Coming up with a survey concept doesn’t have to be challenging, as there’s inspiration all around us. An SNL skit about Zillow inspired this Surety First survey, which aimed to see how realistic the skit really was. It turns out the skit wasn’t all that much of an exaggeration, as 49% of people say they would rather browse Zillow than have sex. This statistic alone resulted in coverage from The Guardian, Refinery29, and even the Drew Barrymore show

10. Get Paid to Binge-Watch Holiday Movies

header image for ‘get paid to binge watch holiday movies’

Another popular digital PR campaign format is contests. You’ve probably seen a fair share of ‘job posting’ style contests asking users to complete certain tasks in exchange for prize money. A classic is the binge-watch contest, where a company asks users to apply for the chance to be paid for binge-watching movies in a given category. These work well for digital PR because they’re mutually beneficial to the company and the reporter—the company secures coverage while the reporter posts a story that drives strong engagement with their audience (who doesn’t want to win money for watching TV?).

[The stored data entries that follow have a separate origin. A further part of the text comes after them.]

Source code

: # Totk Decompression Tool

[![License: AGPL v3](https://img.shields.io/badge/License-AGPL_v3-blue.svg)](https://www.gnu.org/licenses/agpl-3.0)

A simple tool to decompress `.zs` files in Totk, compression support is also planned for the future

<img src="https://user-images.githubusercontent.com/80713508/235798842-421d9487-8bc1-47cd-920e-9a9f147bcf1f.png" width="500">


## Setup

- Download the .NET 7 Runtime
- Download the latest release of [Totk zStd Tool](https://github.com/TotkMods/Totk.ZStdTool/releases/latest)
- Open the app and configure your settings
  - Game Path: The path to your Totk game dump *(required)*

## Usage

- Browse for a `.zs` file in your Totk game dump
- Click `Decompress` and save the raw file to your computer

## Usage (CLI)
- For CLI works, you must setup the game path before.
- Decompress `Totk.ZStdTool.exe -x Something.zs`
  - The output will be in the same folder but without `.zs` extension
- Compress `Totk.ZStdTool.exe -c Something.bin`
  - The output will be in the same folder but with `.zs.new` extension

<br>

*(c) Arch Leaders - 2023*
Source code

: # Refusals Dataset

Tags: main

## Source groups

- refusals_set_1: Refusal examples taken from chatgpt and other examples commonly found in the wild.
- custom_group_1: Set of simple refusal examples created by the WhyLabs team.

This contest was featured on Cosmopolitan, Woman’s Day, Country Living, and others. 

Putting Digital PR Examples into Action 

If all of this digital PR talk has you itching to build some coverage of your own, start by brainstorming a list of potential topics. Before launching any campaigns, there are three things you should keep in mind.

  • Uniqueness: Has the content already been done? If so, are you adding a new perspective or a different angle to it? A journalist is not going to want to cover something they’ve already written about, so don’t skip this step. 
  • Feasibility: How will you carry out the research? There’s nothing worse than coming up with the perfect campaign idea only to realize there’s no way to access the data. Be sure to lay out your research plan before committing to a concept. 
  • Newsworthiness: Is the topic interesting enough to make the news? People often think of timely elements and current events, but you may also consider pieces that are tied to human interests, controversy, or oddity.